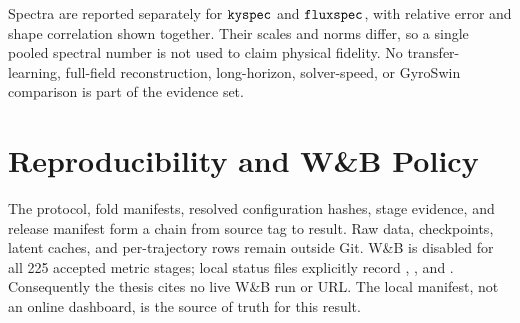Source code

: Spectra are reported separately for $\code{kyspec}$ and $\code{fluxspec}$, with relative error and
shape correlation shown together. Their scales and norms differ, so a single pooled spectral
number is not used to claim physical fidelity. No transfer-learning, full-field reconstruction,
long-horizon, solver-speed, or GyroSwin comparison is part of the evidence set.

\section{Reproducibility and W\&B Policy}

The protocol, fold manifests, resolved configuration hashes, stage evidence, and release manifest
form a chain from source tag to result. Raw data, checkpoints, latent caches, and per-trajectory
rows remain outside Git. W\&B is disabled for all 225 accepted metric stages; local status files explicitly
record , , and . Consequently the
thesis cites no live W\&B run or URL. The local manifest, not an online dashboard, is the source of
truth for this result.
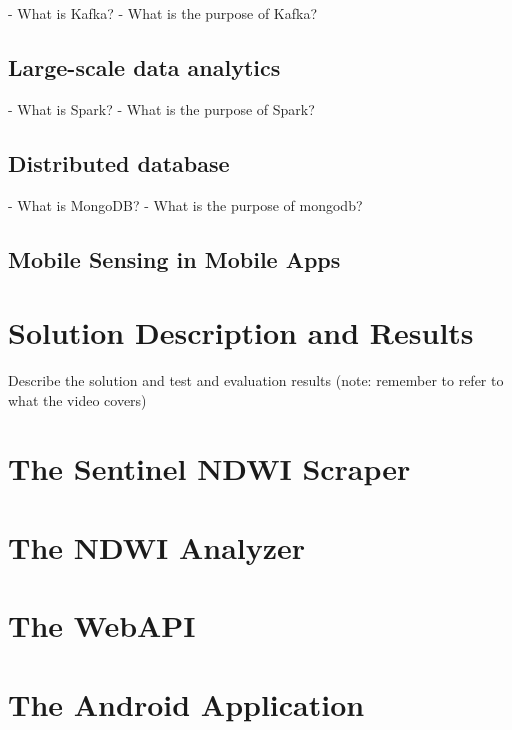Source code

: - What is Kafka?
- What is the purpose of Kafka?

\subsection{Large-scale data analytics}

- What is Spark?
- What is the purpose of Spark?

\subsection{Distributed database}

- What is MongoDB?
- What is the purpose of mongodb?

\subsection{Mobile Sensing in Mobile Apps}

\section{Solution Description and Results} 
Describe the solution and test and evaluation results (note: remember to refer to what the video covers)

\section{The Sentinel NDWI Scraper}

\section{The NDWI Analyzer}

\section{The WebAPI}

\section{The Android Application}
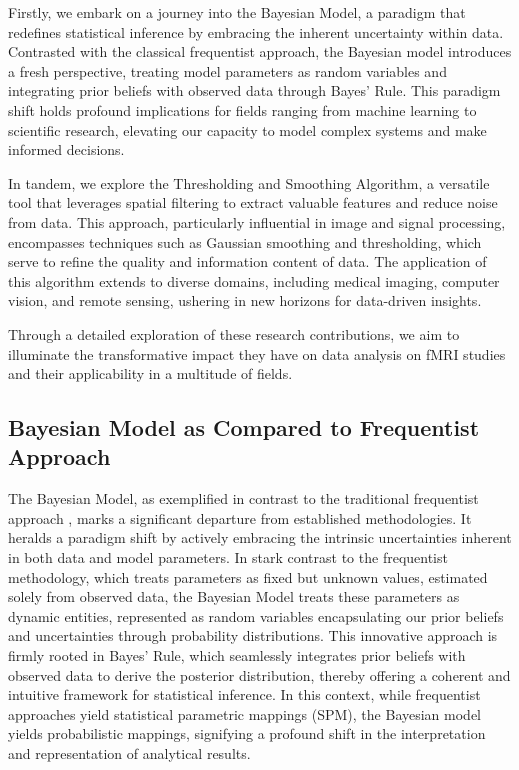 Firstly, we embark on a journey into the Bayesian Model, a paradigm that redefines statistical inference by embracing the inherent uncertainty within data. Contrasted with the classical frequentist approach, the Bayesian model introduces a fresh perspective, treating model parameters as random variables and integrating prior beliefs with observed data through Bayes' Rule. This paradigm shift holds profound implications for fields ranging from machine learning to scientific research, elevating our capacity to model complex systems and make informed decisions.

In tandem, we explore the Thresholding and Smoothing Algorithm, a versatile tool that leverages spatial filtering to extract valuable features and reduce noise from data. This approach, particularly influential in image and signal processing, encompasses techniques such as Gaussian smoothing and thresholding, which serve to refine the quality and information content of data. The application of this algorithm extends to diverse domains, including medical imaging, computer vision, and remote sensing, ushering in new horizons for data-driven insights.

Through a detailed exploration of these research contributions, we aim to illuminate the transformative impact they have on data analysis on fMRI studies and their applicability in a multitude of fields.

\subsection{Bayesian Model as Compared to Frequentist Approach}

The Bayesian Model, as exemplified in contrast to the traditional frequentist approach \cite{almodovar2019fast}, marks a significant departure from established methodologies. It heralds a paradigm shift by actively embracing the intrinsic uncertainties inherent in both data and model parameters. In stark contrast to the frequentist methodology, which treats parameters as fixed but unknown values, estimated solely from observed data, the Bayesian Model treats these parameters as dynamic entities, represented as random variables encapsulating our prior beliefs and uncertainties through probability distributions. This innovative approach is firmly rooted in Bayes' Rule, which seamlessly integrates prior beliefs with observed data to derive the posterior distribution, thereby offering a coherent and intuitive framework for statistical inference. In this context, while frequentist approaches yield statistical parametric mappings (SPM), the Bayesian model yields probabilistic mappings, signifying a profound shift in the interpretation and representation of analytical results.

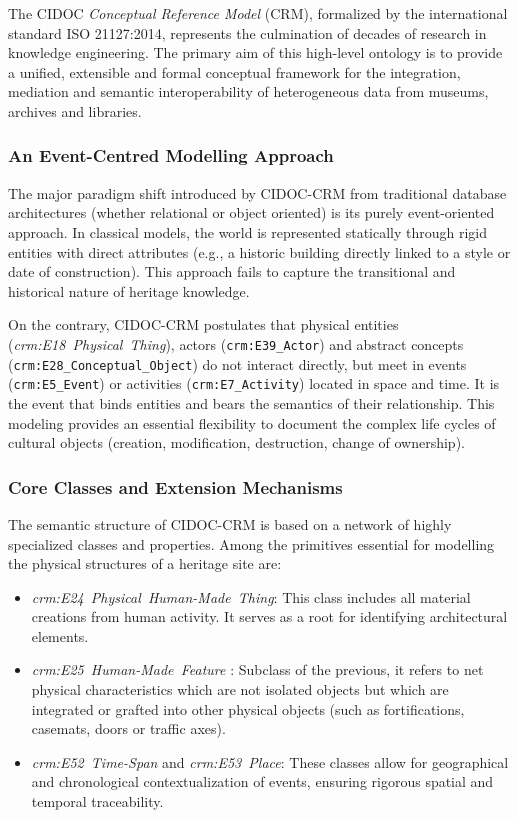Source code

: \documentclass{article}
\begin{document}
The CIDOC \textit{Conceptual Reference Model} (CRM), formalized by the international standard ISO 21127:2014, represents the culmination of decades of research in knowledge engineering. The primary aim of this high-level ontology is to provide a unified, extensible and formal conceptual framework for the integration, mediation and semantic interoperability of heterogeneous data from museums, archives and libraries.

\subsubsection{An Event-Centred Modelling Approach}

The major paradigm shift introduced by CIDOC-CRM from traditional database architectures (whether relational or object oriented) is its purely event-oriented approach. In classical models, the world is represented statically through rigid entities with direct attributes (e.g., a historic building directly linked to a style or date of construction). This approach fails to capture the transitional and historical nature of heritage knowledge.

On the contrary, CIDOC-CRM postulates that physical entities (\textit{crm:E18\ Physical\ Thing}), actors (\texttt{crm:E39\_Actor}) and abstract concepts (\texttt{crm:E28\_Conceptual\_Object}) do not interact directly, but meet in events (\texttt{crm:E5\_Event}) or activities (\texttt{crm:E7\_Activity}) located in space and time. It is the event that binds entities and bears the semantics of their relationship. This modeling provides an essential flexibility to document the complex life cycles of cultural objects (creation, modification, destruction, change of ownership).

\subsubsection{Core Classes and Extension Mechanisms}

The semantic structure of CIDOC-CRM is based on a network of highly specialized classes and properties. Among the primitives essential for modelling the physical structures of a heritage site are:
\begin{itemize}
\item \textit{crm:E24\ Physical\ Human-Made\ Thing}: This class includes all material creations from human activity. It serves as a root for identifying architectural elements.
\item \textit{crm:E25\ Human-Made\ Feature} : Subclass of the previous, it refers to net physical characteristics which are not isolated objects but which are integrated or grafted into other physical objects (such as fortifications, casemats, doors or traffic axes).
\item \textit{crm:E52\ Time-Span} and \textit{crm:E53\ Place}: These classes allow for geographical and chronological contextualization of events, ensuring rigorous spatial and temporal traceability.
\end{itemize}
\end{document}
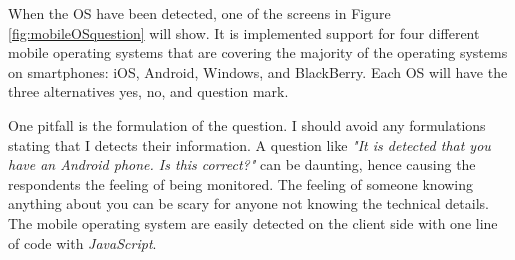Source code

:     When the OS have been detected, one of the screens in Figure \ref{fig:mobileOSquestion} will show. It is implemented support for four different mobile operating systems that are covering the majority of the operating systems on smartphones: iOS, Android, Windows, and BlackBerry. Each OS will have the three alternatives yes, no, and question mark. 

    One pitfall is the formulation of the question. I should avoid any formulations stating that I detects their information. A question like {\it "It is detected that you have an Android phone. Is this correct?"} can be daunting, hence causing the respondents the feeling of being monitored. The feeling of someone knowing anything about you can be scary for anyone not knowing the technical details. The mobile operating system are easily detected on the client side with one line of code with {\it JavaScript}.

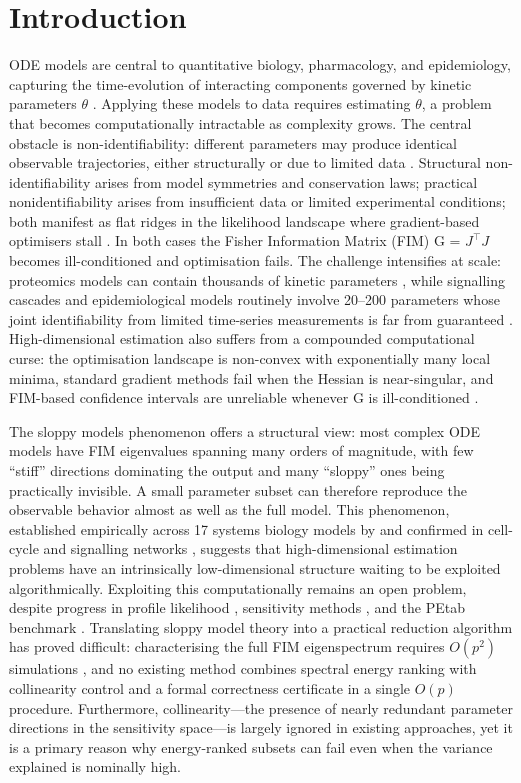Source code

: \documentclass[pdflatex,sn-nature]{sn-jnl}
\begin{document}
\section{Introduction}\label{sec:intro}


ODE models are central to quantitative biology, pharmacology, and epidemiology, capturing the time-evolution of interacting components governed by kinetic parameters $\theta$ \cite{bib16}. Applying these models to data requires estimating $\theta$, a problem that becomes computationally intractable as complexity grows. The central obstacle is non-identifiability: different parameters may produce identical observable trajectories, either structurally or due to limited data \cite{bib4,bib10}. Structural non-identifiability arises from model symmetries and conservation laws; practical nonidentifiability arises from insufficient data or limited experimental conditions; both manifest as flat ridges in the likelihood landscape where gradient-based optimisers stall \cite{bib24,bib25}. In both cases the Fisher Information Matrix (FIM) G = $J^\top J$ becomes ill-conditioned and optimisation fails. The challenge intensifies at scale: proteomics models can contain thousands of kinetic parameters \cite{bib12}, while signalling cascades \cite{bib16} and epidemiological models \cite{bib14} routinely involve 20--200 parameters whose joint identifiability from limited time-series measurements is far from guaranteed \cite{bib24,bib29}. High-dimensional estimation also suffers from a compounded computational curse: the optimisation landscape is non-convex with exponentially many local minima, standard gradient methods fail when the Hessian is near-singular, and FIM-based confidence intervals are unreliable whenever G is ill-conditioned \cite{bib17}.


The sloppy models phenomenon \cite{bib15} offers a structural view: most complex ODE models have FIM eigenvalues spanning many orders of magnitude, with few ``stiff'' directions dominating the output and many ``sloppy'' ones being practically invisible. A small parameter subset can therefore reproduce the observable behavior almost as well as the full model. This phenomenon, established empirically across 17 systems biology models by \cite{bib15} and confirmed in cell-cycle and signalling networks \cite{bib18,bib6}, suggests that high-dimensional estimation problems have an intrinsically low-dimensional structure waiting to be exploited algorithmically. Exploiting this computationally remains an open problem, despite progress in profile likelihood \cite{bib24,bib25}, sensitivity methods \cite{bib26,bib23}, and the PEtab benchmark \cite{bib27}. Translating sloppy model theory into a practical reduction algorithm has proved difficult: characterising the full FIM eigenspectrum requires $O(p^2)$ simulations \cite{bib15}, and no existing method combines spectral energy ranking with collinearity control and a formal correctness certificate in a single $O(p)$ procedure. Furthermore, collinearity---the presence of nearly redundant parameter directions in the sensitivity space---is largely ignored in existing approaches, yet it is a primary reason why energy-ranked subsets can fail even when the variance explained is nominally high.
\end{document}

_ACTIVITY_.
Isolate each line of the listing above that includes "evidence". Copy it.

_RESPONSE TO THE TASK_.
long-horizon, solver-speed, or GyroSwin comparison is part of the evidence set.
The protocol, fold manifests, resolved configuration hashes, stage evidence, and release manifest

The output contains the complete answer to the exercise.